The Standard Contractual Clauses (SCCs) are one such mechanism and have been commonly adopted by organisations who need to transfer personal data outside of the European Economic Area. They were adopted following a series of decisions by the European Commission and are perhaps the most straightforward and readily available method of ensuring an adequate level of protection for data transfers out of the EEA.
For transfers of data to the US it was also previously possible to make use of the Safe Harbor regime. This was however declared invalid in 2015 by the CJEU following a similar reference from the Irish High Court arising out of the first Schrems case . This led the US Department of Commerce, the European Commission and the Swiss Administration to develop Privacy Shield, a mechanism to provide adequate levels of data protection for the transfer of data.
In June 2013, Max Schrems lodged a complaint to the Irish Data Protection Commissioner (DPC) concerning the issue of the protection afforded to EU nationals when their personal data is transferred by Facebook Ireland to Facebook USA. At the time this transfer was permitted by the Safe Harbor arrangement. Central to Mr Schrems’ case was his claim that the US did not have adequate protection in place to safeguard his personal data from the surveillance of US public authorities.
The DPC in the first instance refused to investigate matters referring to it as “frivolous” and concluded that Safe Harbor ensured adequate protection. However, Mr Schrems challenged the DPC’s decision by pursuing an action before the Irish High Court which in turn referred the case to the CJEU. In October 2015, the CJEU ruled that the Safe Harbour arrangement was invalid as well as ordering the DPC to investigate Mr Schrems’ complaint.
On reopening Mr Screms’ complaint, the DPC formed the view that it could not conclude it without a further ruling from the CJEU. It therefore brought further proceedings before the Irish High Court seeking a further reference to the CJEU for a ruling on the validity of the SCCs. Joined as Defendants to these proceedings were Facebook Ireland Ltd and Mr Schrems. A number of other parties also participated in the proceedings as amici curiae, including the United States of America and a number of the world’s largest technology companies were also represented.
On 3 October 2017, the Irish High Court gave its judgment finding that the DPC had raised “well-founded concerns” as to the validity of the SCCs and referred the matter to the CJEU for a preliminary ruling.
The actual questions that the Irish High Court will put to the CJEU are yet to be determined and these will be finalised once the various parties have had an opportunity to consider the Court’s judgment and to make submissions. It is however clear that those questions will ask the CJEU to decide on the validity of the SCCs. They are also likely to impact on the validity of the Privacy Shield regime. A decision from the CJEU is however likely to be sometime away.

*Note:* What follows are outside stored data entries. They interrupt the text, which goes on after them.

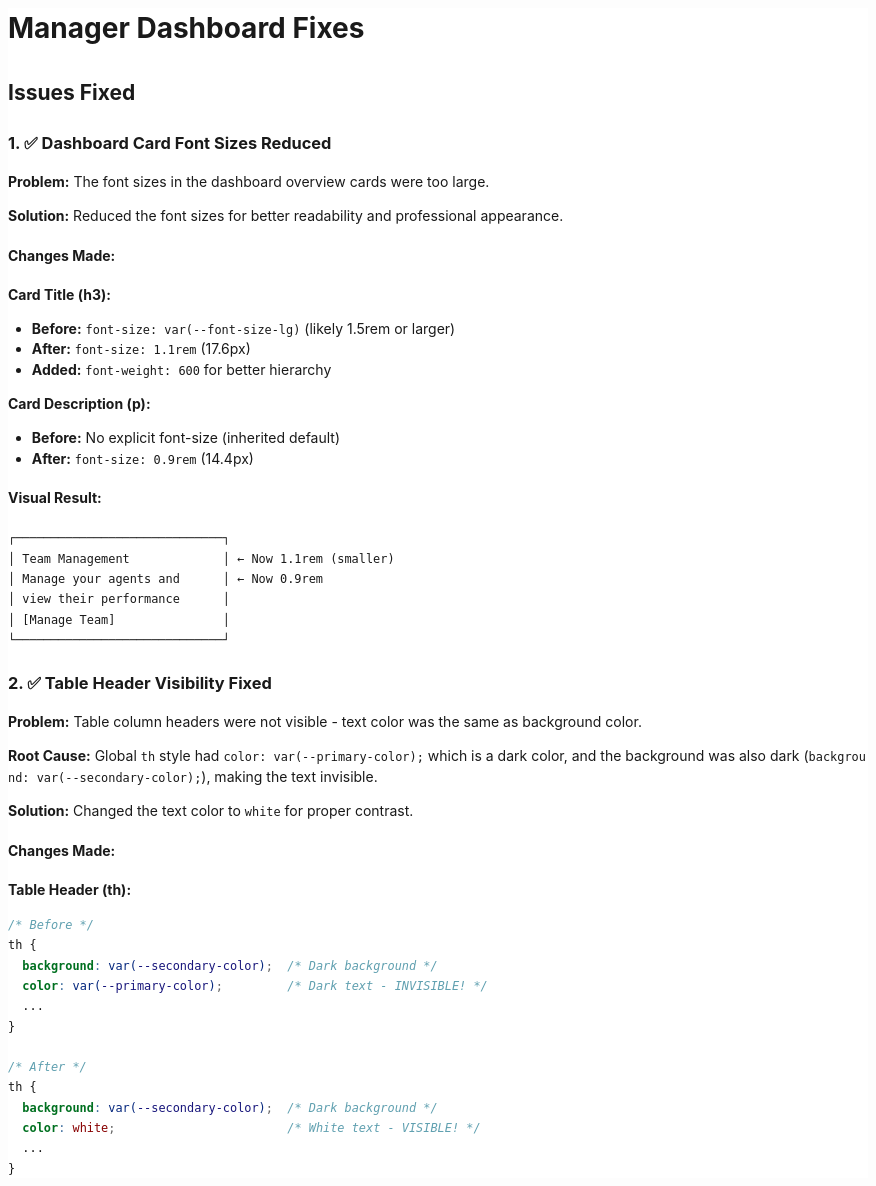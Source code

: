# Manager Dashboard Fixes

## Issues Fixed

### 1. ✅ Dashboard Card Font Sizes Reduced

**Problem:** The font sizes in the dashboard overview cards were too large.

**Solution:** Reduced the font sizes for better readability and professional appearance.

#### Changes Made:

**Card Title (h3):**
- **Before:** `font-size: var(--font-size-lg)` (likely 1.5rem or larger)
- **After:** `font-size: 1.1rem` (17.6px)
- **Added:** `font-weight: 600` for better hierarchy

**Card Description (p):**
- **Before:** No explicit font-size (inherited default)
- **After:** `font-size: 0.9rem` (14.4px)

#### Visual Result:
```
┌─────────────────────────────┐
│ Team Management             │ ← Now 1.1rem (smaller)
│ Manage your agents and      │ ← Now 0.9rem
│ view their performance      │
│ [Manage Team]               │
└─────────────────────────────┘
```

### 2. ✅ Table Header Visibility Fixed

**Problem:** Table column headers were not visible - text color was the same as background color.

**Root Cause:** Global `th` style had `color: var(--primary-color);` which is a dark color, and the background was also dark (`background: var(--secondary-color);`), making the text invisible.

**Solution:** Changed the text color to `white` for proper contrast.

#### Changes Made:

**Table Header (th):**
```css
/* Before */
th {
  background: var(--secondary-color);  /* Dark background */
  color: var(--primary-color);         /* Dark text - INVISIBLE! */
  ...
}

/* After */
th {
  background: var(--secondary-color);  /* Dark background */
  color: white;                        /* White text - VISIBLE! */
  ...
}
```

This is clearly a very unsatisfactory state of affairs for any organisations looking to transfer data outside of Europe as this reference to the CJEU places considerable doubt on the SCCs and possibly also Privacy Shield. It may lead organisations and sector specific bodies to develop other methods to legitimise flows of data out of the EEA. One such option may be approved certification mechanisms which are specifically allowed under the forthcoming General Data Protection Regulation (GDPR) regime but that is largely uncharted territory at this time.